A Simple Implementation of Pratt Parser in Haskell

2021-10-06

I am currently working through an implementation of language described in Crafting Interpreters book in Haskell. The chapter on Compiling Expressions introduces the user to a parser called the Pratt Parser or Top-Down Operator Precendence parser. During my first pass through this chapter, I found it difficult to follow how the parser was actually working, though the author does a very good job building up a the C code in small chunks. I had to pause at this point and find other resources that would help in understanding how this algorithm worked.

First, I tried reading the author Bob Nystrom’s suggestion and visited his blog post on the same topic here. I still could not get it. Perhaps, I had some pre-concieved notion of this parser which was making it difficult for me. Then, looking around I found a more accessible explanation by Eli Bendersky here. The author does a great job discussing the algorithm with a simple Python based parser. With some staring and playing around with small AST’s, the working of the algorithm started making sense.

After understanding the code examples in Python, and later going through the original paper Top Down Operator Precedence - Vaughan R. Pratt, I realized the actual algorithm was so simple, but yet so powerful. Looking at the algorithm as some conditional depth-first traversal on a tree was very helpful for me.

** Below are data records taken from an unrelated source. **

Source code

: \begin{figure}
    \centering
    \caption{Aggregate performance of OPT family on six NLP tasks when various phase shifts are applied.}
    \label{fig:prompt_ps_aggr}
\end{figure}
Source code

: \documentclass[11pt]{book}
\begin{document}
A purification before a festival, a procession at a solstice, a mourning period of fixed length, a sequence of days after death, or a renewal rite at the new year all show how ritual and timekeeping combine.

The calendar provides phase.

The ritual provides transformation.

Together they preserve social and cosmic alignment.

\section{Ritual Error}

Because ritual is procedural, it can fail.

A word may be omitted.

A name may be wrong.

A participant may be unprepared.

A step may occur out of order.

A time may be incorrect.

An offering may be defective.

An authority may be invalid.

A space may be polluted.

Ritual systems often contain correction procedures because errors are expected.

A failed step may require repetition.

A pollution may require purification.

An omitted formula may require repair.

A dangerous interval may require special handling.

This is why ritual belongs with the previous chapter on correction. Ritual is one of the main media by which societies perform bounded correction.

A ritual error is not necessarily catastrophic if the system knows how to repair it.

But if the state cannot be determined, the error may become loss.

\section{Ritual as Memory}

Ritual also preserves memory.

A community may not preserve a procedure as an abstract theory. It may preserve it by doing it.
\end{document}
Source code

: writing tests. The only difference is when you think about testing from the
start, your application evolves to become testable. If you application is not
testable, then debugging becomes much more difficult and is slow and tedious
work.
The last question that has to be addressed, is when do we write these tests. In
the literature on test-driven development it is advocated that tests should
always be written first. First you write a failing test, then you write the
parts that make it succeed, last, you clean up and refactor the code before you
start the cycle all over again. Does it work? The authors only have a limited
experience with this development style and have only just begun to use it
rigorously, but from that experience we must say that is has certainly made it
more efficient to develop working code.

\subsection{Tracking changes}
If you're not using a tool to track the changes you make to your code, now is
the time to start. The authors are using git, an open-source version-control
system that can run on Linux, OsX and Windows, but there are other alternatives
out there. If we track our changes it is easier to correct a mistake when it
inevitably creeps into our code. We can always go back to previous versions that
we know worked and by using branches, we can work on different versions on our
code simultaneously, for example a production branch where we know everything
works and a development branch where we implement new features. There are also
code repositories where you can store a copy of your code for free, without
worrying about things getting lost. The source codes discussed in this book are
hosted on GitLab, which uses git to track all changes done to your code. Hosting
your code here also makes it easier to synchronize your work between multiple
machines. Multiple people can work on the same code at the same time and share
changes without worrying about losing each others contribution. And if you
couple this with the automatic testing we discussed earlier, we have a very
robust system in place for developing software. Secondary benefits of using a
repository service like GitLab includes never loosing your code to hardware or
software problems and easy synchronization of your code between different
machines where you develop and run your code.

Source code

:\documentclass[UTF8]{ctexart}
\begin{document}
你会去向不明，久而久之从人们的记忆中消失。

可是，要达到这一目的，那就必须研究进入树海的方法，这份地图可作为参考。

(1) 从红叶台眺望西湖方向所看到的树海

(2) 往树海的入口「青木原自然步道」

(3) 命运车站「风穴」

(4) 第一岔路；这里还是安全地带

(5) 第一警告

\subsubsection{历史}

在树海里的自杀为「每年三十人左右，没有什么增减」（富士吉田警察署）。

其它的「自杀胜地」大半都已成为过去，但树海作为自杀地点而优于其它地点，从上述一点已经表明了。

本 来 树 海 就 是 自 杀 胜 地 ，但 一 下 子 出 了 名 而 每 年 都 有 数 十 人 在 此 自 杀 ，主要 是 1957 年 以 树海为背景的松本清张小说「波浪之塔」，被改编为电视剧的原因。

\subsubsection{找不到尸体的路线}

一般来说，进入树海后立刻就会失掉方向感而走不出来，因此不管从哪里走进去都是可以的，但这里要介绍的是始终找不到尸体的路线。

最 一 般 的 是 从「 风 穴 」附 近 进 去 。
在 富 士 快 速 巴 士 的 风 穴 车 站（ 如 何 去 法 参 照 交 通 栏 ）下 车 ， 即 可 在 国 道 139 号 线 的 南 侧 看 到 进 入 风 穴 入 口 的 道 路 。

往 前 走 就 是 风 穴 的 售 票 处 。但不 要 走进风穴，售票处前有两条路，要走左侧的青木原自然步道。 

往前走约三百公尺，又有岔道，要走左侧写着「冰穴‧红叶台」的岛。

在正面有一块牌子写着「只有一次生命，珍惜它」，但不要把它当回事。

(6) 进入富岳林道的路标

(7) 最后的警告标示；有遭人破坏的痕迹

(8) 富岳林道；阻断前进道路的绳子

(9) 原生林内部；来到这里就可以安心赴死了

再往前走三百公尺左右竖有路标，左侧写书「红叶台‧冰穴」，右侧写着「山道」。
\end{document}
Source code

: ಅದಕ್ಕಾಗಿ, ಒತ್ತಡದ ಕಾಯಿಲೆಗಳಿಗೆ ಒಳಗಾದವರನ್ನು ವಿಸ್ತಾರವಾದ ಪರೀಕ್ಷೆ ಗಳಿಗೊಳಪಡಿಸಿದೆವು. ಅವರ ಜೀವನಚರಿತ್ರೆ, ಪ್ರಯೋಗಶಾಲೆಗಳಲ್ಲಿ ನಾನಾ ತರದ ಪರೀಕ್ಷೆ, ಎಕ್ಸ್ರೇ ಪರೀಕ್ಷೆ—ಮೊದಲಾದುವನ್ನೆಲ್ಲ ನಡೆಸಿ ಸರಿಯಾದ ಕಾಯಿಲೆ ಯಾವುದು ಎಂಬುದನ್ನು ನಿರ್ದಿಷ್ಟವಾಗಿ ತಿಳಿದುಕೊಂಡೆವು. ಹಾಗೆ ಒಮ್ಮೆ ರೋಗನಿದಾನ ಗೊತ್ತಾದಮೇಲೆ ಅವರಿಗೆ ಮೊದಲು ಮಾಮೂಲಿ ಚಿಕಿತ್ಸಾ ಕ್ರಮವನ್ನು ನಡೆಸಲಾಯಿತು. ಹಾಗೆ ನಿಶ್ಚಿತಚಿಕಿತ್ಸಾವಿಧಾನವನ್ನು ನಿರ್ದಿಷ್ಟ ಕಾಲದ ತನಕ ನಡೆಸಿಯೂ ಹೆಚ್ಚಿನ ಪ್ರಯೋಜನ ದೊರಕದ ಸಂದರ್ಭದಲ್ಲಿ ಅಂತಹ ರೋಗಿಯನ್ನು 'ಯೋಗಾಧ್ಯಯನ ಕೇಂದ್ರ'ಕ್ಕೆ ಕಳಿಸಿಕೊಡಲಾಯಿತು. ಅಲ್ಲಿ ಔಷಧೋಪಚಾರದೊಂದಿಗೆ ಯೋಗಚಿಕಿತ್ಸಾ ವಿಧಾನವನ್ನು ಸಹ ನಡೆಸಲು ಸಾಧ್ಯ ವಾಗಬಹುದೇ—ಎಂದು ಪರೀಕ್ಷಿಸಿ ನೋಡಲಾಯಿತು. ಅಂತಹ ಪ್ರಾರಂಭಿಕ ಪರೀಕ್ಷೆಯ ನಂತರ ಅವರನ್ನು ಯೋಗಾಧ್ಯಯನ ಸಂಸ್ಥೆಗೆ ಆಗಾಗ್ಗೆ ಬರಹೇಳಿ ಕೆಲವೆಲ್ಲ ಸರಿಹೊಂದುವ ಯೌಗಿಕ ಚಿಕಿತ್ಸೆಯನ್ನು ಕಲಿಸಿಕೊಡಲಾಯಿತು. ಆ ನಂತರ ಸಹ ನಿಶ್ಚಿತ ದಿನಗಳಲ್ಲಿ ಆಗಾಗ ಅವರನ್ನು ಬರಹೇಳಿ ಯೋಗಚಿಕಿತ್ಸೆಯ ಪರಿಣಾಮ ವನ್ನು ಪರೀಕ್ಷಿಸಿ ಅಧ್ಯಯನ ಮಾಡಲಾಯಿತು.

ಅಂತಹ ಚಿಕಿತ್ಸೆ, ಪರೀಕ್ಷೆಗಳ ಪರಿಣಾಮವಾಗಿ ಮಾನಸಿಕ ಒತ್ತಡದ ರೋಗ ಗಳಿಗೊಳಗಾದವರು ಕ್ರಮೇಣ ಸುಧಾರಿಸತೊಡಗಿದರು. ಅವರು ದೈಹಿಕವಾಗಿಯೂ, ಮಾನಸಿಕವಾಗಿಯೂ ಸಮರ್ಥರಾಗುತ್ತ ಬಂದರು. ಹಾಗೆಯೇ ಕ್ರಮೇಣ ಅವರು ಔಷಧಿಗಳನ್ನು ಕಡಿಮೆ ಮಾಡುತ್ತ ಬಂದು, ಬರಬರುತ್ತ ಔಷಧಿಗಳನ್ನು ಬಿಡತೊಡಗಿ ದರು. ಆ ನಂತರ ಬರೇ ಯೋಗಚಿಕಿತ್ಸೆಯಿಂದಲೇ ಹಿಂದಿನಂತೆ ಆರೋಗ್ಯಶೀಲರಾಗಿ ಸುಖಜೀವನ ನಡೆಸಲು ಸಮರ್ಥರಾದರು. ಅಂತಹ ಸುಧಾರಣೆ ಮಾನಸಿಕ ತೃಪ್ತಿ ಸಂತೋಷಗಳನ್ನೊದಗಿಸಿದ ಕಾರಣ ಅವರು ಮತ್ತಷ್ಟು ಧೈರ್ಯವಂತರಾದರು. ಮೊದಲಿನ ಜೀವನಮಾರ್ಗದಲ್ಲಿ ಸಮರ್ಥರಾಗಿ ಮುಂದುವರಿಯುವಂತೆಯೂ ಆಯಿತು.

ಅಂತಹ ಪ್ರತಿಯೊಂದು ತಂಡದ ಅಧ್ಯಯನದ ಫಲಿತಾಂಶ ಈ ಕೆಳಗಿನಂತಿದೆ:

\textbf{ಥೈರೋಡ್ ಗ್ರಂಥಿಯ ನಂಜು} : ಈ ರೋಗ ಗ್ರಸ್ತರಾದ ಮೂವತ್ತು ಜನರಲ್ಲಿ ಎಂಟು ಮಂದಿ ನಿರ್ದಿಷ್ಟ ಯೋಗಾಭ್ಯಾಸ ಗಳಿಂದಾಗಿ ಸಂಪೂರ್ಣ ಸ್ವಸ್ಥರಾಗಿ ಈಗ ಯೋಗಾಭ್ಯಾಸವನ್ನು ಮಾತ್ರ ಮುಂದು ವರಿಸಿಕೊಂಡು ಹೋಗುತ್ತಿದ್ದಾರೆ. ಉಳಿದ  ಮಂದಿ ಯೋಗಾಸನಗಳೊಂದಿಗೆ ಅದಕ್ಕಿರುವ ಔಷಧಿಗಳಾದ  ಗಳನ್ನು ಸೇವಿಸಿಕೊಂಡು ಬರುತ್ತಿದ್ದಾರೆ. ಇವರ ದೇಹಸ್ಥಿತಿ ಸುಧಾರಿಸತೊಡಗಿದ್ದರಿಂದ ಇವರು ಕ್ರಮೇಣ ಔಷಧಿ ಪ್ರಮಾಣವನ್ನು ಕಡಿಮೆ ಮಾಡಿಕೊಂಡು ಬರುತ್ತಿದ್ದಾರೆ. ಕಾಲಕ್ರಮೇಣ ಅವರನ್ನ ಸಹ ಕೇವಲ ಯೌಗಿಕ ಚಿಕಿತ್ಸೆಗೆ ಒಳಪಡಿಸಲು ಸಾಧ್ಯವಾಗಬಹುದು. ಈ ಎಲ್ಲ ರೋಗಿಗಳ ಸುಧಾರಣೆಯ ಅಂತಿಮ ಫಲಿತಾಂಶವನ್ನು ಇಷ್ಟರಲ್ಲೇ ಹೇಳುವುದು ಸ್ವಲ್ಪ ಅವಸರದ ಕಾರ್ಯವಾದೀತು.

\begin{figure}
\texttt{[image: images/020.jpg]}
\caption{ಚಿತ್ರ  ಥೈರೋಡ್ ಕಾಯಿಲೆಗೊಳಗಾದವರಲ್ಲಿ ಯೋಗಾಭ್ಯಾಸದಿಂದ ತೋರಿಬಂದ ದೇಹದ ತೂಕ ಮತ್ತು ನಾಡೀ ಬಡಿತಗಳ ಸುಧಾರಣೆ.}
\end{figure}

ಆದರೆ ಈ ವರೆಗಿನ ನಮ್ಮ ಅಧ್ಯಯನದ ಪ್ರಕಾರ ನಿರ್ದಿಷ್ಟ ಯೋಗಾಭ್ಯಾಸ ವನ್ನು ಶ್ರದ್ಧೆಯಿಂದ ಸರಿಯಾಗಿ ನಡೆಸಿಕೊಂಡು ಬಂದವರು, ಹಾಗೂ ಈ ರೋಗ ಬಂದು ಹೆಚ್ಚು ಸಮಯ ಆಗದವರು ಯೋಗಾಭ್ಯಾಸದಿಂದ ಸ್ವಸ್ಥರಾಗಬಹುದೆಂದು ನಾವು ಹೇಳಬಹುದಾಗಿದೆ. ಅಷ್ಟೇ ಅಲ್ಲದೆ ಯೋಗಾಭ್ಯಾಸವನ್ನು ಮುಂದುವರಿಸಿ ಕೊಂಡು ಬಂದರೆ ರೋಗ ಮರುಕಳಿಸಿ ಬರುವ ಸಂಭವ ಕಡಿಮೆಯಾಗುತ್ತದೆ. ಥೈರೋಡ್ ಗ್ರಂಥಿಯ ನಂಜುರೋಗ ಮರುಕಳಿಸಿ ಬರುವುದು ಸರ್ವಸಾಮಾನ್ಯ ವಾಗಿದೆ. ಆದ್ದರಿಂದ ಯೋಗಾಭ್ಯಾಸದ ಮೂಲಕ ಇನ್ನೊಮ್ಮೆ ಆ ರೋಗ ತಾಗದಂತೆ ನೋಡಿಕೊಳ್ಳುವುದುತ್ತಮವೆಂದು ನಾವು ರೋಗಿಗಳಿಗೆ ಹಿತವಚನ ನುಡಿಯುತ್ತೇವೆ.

In this post, I attempt to provide an mental model I used to understand how this algorithm works. Once, we get the basics down, I will show you how to implement this in Haskell for a very basic grammar. The final code we produce with demonstrate the working of the Pratt parser in setting up both associativity and precedence.

Problem

Let’s look at the problem this algorithm solves. Say, we have an expression 4 + 2 * 3. This expression could get parsed into 2 different Abstract Syntax Trees (AST). The first one would parse the expression as (4+2)*3 and produce the result 18, while the second AST would produce 4+(2*3), thus producing 10 on evaluation of the expression.

-- ast where `+` gets higher precedence than `*`
     *
    / \
   +   3
  / \
 4   2

-- ast where `*` gets higher precedence

    +
   / \
  4   *
     / \
    /   \
   2     3

What we need is the second AST. More fundamentally, we need to encode the precedence of these operators in the parser code to parse this expression. Usually, when a recursive-descent parser is used,the functions are arranged in such a manner such the both the associativity and precedence are handled.

The Pratt parser is an alternate algorithm that addresses the precedence requirements. In a recursive-descent(RD) parser, the non-terminals of the grammar become entry points(functions) in our code. But, with a Pratt parser, as you will see later in this post, the tokens of the parsed expression drive the parsing. Based on the token in context, different paths are taken to construct the desired AST.

Approach

Lets’ look at a more complex syntax tree. We will use this AST to understand how to approach this problem.

    -- 1 + (2*3) + 4

                   +
                  / \
                 +   4
                / \
               /   \
              1     *
                   / \
                  /   \
                 2     3

I will slightly rotate this tree to make the levels of operators clearer.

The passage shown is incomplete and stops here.